Use the eight categories provided to organize curricula, recognizing that learning crosses categories.
Use study design frequency and anticipated changes in publication patterns to adjust learning priorities.
Address skills for independent learning of unfamiliar statistical terms.
Provide reference and refresher resources for practicing clinicians.
Recommendation 1: Focus on the most common statistical terms in a clinically relevant context.
The most common terms that physical therapists encounter in their professional literature should be a major driver of statistical curricular emphases. Based on evidence for learning EBP skills in general , statistical learning is most likely to be effective when it is integrated into the process of solving clinical problems. For example, one of the articles in our data set  conducted a randomized controlled trial comparing cervical thrust manipulation to thoracic thrust manipulation for persons with neck pain. A lesson could be developed that asks learners to develop a care plan for a patient with neck pain presenting similarly to those in the study. By exploring the statistical design and results of the study, learners could determine that although the study had sufficient power there was not a statistically significant difference between groups for pain pressure thresholds at any location (e.g., C5-C6: f-value = 1.233, p-value = .210). In this example, four terms can be explored in a context that has meaning for a practicing clinician. In this paper alone, 19 terms from the common representative terms list could be built into a clinically relevant learning experience about statistics and statistical terms. Time available in an individual curriculum would dictate how many of the common representative terms are included. Further, educational philosophy and practices beyond the scope of this manuscript should drive how the terms are taught.
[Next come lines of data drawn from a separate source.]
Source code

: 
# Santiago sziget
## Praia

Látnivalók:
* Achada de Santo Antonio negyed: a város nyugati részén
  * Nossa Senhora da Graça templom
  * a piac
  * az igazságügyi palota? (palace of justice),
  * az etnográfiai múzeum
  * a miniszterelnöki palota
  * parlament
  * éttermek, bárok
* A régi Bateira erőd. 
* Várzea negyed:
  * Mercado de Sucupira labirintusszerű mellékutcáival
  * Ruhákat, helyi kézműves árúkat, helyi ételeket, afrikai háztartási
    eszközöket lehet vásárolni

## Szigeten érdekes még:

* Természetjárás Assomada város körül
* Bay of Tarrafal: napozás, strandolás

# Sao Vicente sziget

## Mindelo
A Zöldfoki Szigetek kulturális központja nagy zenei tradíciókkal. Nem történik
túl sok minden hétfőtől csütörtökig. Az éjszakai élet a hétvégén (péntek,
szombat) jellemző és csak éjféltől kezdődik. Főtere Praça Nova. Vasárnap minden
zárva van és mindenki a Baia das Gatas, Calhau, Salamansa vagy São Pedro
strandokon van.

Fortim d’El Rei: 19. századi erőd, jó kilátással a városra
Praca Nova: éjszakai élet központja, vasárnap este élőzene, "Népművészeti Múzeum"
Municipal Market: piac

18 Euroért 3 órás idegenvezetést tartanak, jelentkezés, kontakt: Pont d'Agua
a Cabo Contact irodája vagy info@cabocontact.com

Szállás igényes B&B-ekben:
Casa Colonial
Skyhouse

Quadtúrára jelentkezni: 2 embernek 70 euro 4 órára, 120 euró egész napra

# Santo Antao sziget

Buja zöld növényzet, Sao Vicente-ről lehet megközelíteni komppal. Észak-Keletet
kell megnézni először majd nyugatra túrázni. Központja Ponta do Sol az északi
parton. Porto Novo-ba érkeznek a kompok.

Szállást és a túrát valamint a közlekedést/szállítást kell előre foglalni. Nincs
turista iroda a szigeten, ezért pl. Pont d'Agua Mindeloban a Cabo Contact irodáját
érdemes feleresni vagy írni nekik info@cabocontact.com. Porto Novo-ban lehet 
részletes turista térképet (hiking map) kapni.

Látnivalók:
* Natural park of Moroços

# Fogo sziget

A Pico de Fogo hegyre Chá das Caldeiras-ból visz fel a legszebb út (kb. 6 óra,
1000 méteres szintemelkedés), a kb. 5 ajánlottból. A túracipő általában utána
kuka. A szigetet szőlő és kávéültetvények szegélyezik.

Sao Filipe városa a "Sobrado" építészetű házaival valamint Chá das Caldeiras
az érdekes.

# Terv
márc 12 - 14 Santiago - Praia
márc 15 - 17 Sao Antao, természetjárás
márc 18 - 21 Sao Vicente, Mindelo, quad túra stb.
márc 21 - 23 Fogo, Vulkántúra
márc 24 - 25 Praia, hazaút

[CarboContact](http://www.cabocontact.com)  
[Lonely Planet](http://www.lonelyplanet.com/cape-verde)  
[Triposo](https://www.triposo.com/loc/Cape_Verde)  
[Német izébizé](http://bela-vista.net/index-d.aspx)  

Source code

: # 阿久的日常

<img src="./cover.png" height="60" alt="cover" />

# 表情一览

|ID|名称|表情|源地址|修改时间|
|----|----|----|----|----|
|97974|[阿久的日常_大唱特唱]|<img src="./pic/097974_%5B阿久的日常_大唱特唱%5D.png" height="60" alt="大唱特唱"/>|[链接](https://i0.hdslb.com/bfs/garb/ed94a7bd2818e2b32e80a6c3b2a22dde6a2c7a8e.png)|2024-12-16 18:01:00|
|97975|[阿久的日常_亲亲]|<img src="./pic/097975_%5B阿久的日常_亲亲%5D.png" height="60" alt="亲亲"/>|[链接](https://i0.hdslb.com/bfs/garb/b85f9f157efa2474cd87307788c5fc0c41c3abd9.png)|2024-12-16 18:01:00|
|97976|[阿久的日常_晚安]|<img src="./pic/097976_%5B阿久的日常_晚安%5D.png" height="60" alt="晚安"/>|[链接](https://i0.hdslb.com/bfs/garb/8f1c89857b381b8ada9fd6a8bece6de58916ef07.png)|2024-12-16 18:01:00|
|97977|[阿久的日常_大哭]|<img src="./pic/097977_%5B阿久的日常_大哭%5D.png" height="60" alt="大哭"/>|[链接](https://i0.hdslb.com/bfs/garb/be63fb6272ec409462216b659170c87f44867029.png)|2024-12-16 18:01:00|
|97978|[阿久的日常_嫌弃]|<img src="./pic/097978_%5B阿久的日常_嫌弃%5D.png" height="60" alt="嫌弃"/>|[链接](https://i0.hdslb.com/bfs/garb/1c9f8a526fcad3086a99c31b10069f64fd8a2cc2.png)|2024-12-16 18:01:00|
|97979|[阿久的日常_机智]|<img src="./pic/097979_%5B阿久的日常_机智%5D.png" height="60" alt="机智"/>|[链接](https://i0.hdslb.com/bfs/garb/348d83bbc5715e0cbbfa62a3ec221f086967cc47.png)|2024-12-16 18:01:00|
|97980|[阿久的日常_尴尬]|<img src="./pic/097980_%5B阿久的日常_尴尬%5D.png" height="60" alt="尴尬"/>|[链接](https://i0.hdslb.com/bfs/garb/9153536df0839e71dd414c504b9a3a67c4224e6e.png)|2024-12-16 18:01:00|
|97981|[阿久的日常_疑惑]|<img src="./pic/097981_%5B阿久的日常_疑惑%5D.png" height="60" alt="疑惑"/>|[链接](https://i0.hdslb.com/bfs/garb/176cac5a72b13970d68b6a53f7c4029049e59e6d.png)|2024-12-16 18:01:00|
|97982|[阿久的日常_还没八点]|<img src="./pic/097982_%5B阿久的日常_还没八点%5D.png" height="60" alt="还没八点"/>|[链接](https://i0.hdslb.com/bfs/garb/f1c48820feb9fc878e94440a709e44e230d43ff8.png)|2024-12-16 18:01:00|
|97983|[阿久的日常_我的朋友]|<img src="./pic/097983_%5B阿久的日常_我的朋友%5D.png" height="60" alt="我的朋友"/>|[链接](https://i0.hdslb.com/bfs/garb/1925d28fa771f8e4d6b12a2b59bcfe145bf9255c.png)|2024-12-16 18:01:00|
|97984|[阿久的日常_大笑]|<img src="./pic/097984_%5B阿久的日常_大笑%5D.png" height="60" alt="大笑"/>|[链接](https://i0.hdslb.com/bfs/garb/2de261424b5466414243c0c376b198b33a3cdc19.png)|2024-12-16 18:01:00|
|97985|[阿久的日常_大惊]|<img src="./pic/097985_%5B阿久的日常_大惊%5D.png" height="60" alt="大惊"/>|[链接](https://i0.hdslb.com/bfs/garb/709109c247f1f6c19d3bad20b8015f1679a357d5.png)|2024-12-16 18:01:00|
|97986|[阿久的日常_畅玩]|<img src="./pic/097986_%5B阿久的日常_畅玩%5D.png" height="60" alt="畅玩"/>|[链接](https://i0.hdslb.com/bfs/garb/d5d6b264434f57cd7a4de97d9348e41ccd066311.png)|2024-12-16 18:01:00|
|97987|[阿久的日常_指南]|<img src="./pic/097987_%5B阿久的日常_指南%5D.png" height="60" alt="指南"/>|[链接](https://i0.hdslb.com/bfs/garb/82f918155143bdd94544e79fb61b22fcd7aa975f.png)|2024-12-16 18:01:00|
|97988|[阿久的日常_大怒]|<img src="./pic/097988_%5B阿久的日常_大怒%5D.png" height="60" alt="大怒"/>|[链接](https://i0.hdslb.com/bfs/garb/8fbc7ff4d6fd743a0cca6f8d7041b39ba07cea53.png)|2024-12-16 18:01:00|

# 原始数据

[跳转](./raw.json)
Recommendation 2: Use the eight categories provided to organize curricula; recognizing that learning crosses categories.
The eight categories provided in this study were generated in response to the results of the study. Hence, they are not the common set of categories found in statistics texts (though they do overlap). We propose that these categories are useful for organizing common statistics in physical therapy education. However, we do not recommend teaching or learning from the categories in isolation. Particularly, terms in the Results Terms category are naturally linked to the statistical tests that generate those results. For example, using the same article as the previous example , a lesson could illustrate how terms from several categories are linked in reporting the study result: means (category: Measures of Central Tendency) on the numeric pain rating scale, represent continuous data (category: Describing Variables), and can be used to generate a within group difference (category: Between Group(s) Comparison) with a 95 % confidence interval (category: Clinically Meaningful Statistics).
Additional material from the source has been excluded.